Management of SDS starts with crop rotation to a poor host such as corn for at least two seasons.  Unfortunately the pathogen can still overwinter and survive on corn and other residues for quite some time, so in severe cases, you will need at least three years out of soybeans.  Thusfar, I have yet to see a field in DE or MD where infection was severe enough to warrant this approach.  When rotating, even short term, rotations with snap or lima beans should be avoided.

If you have soybean fields with known SDS issues, select a variety with tolerance to the disease to minimize potential yield losses.  Tolerant varieties are much less likely to suffer severe yield losses if the disease does occur.

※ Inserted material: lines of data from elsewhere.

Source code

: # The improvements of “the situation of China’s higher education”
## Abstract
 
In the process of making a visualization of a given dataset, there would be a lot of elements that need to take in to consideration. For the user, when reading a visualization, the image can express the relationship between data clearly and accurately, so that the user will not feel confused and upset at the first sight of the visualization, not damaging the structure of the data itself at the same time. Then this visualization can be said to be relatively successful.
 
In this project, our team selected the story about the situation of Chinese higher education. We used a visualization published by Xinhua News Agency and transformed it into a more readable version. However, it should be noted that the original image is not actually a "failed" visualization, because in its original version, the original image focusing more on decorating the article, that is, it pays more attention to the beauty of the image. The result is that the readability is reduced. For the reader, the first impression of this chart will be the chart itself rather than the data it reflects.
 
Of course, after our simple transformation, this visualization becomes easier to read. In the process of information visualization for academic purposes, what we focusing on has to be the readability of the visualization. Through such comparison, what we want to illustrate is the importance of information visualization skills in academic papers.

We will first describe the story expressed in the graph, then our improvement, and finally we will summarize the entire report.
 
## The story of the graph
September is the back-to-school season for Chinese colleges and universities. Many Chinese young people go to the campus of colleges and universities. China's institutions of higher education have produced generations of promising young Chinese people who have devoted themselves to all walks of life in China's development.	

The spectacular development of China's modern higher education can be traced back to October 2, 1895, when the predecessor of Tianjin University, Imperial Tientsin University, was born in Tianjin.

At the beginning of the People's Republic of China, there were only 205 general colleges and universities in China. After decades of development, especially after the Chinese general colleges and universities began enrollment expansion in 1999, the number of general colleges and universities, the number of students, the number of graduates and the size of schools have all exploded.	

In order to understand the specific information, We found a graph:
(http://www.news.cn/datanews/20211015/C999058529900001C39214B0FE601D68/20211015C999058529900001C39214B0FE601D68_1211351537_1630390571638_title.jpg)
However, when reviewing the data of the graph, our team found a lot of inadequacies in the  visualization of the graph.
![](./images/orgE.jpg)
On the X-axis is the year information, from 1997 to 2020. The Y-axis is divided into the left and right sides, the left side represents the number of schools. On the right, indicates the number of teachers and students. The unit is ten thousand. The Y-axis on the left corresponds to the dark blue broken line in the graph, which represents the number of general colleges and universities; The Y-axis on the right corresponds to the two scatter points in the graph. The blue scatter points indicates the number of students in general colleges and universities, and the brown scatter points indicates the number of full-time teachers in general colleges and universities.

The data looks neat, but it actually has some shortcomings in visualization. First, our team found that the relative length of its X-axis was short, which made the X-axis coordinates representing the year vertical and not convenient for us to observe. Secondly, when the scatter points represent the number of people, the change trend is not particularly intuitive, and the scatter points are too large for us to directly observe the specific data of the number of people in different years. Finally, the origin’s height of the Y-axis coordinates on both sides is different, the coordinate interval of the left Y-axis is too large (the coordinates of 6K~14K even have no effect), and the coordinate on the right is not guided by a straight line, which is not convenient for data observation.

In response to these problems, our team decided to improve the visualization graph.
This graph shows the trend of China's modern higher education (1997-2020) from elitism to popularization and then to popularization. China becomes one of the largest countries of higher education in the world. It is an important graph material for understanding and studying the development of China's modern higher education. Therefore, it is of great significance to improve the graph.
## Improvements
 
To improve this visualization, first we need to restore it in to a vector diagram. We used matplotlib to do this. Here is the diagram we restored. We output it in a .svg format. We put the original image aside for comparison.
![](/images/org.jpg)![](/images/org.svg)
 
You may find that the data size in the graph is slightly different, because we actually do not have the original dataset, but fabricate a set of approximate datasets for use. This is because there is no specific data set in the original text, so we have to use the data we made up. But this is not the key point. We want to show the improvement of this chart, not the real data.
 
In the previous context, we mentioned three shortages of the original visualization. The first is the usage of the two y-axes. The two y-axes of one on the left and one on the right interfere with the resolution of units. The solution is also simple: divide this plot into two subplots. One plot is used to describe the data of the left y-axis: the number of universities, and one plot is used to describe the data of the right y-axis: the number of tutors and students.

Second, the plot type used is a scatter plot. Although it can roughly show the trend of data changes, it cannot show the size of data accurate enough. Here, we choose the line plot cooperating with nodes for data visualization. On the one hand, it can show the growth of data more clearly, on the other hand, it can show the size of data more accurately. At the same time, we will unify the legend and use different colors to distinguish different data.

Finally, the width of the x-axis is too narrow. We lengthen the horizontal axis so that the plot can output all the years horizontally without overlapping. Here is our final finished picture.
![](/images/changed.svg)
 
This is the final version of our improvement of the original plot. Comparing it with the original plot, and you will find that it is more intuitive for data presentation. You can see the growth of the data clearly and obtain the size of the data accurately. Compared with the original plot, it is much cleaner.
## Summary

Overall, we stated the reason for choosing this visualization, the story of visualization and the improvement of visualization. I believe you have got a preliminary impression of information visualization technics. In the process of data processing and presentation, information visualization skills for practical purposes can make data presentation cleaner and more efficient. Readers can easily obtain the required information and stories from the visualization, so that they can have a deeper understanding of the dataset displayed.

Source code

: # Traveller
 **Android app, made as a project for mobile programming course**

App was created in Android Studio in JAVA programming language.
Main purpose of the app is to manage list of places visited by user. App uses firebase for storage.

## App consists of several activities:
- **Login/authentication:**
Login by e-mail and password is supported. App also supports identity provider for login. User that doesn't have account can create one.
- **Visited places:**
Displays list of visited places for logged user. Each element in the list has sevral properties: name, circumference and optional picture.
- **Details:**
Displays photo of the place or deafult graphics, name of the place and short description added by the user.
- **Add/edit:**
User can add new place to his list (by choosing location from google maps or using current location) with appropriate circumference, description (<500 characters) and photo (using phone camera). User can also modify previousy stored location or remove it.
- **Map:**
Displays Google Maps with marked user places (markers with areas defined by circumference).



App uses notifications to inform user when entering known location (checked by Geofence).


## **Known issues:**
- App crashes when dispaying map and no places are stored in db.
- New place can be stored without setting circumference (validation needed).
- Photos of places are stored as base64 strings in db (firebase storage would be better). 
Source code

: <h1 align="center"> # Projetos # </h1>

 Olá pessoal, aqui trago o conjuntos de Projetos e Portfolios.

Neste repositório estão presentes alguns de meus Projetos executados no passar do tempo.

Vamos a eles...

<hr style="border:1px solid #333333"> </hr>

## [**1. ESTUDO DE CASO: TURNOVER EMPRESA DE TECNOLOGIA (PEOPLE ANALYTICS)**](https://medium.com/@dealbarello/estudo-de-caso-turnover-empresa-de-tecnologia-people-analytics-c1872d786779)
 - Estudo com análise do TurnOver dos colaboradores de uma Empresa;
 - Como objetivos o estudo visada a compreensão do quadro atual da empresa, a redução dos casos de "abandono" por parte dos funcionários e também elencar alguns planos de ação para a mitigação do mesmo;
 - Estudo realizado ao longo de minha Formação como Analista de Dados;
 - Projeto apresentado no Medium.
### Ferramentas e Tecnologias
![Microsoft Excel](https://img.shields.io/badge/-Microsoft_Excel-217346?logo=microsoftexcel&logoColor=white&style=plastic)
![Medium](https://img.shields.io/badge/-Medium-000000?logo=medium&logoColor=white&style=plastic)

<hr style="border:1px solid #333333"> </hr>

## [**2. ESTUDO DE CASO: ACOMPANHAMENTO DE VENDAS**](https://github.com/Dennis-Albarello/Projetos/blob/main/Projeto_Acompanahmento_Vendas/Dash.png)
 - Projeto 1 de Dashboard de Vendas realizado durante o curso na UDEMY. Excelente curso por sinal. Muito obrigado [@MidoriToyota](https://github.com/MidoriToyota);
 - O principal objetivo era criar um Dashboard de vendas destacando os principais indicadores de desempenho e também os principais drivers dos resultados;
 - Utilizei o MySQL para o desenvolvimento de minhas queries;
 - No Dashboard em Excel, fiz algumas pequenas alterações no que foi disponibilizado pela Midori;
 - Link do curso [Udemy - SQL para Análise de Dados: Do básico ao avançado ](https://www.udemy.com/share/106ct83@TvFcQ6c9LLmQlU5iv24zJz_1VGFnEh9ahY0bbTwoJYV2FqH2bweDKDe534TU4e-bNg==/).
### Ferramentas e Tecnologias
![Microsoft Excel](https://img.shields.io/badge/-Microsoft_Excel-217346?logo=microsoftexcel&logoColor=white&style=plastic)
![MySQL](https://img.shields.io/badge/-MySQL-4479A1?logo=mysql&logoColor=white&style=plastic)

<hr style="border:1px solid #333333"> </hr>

Although the seed treatment iLeVO has been shown to help reduce SDS, it may not be economically sound to plant entire fields with this seed treatment if only sections or small portions of the field are affected.  If considering iLeVO for SDS management, one potential route would be to scout and map out affected areas and plant treated seed in the field sections or areas where SDS is problematic.  Then, plant your untreated or regularly treated seed in unaffected areas of the field.

The pathogen infects when it is cool and wet.  Therefore, double cropped soybeans are less likely be infected by the SDS pathogen.  They can still develop the disease, especially if persistent cool wet weather occurs during the vegetative stages, but the likelihood for this is far less than in full season beans.

Finally, if you have a field with SDS and are working the ground, ensure that you clean the equipment before utilizing it in another field or till / harvest SDS-affected fields last.  This will minimize potential movement of the pathogen to additional fields.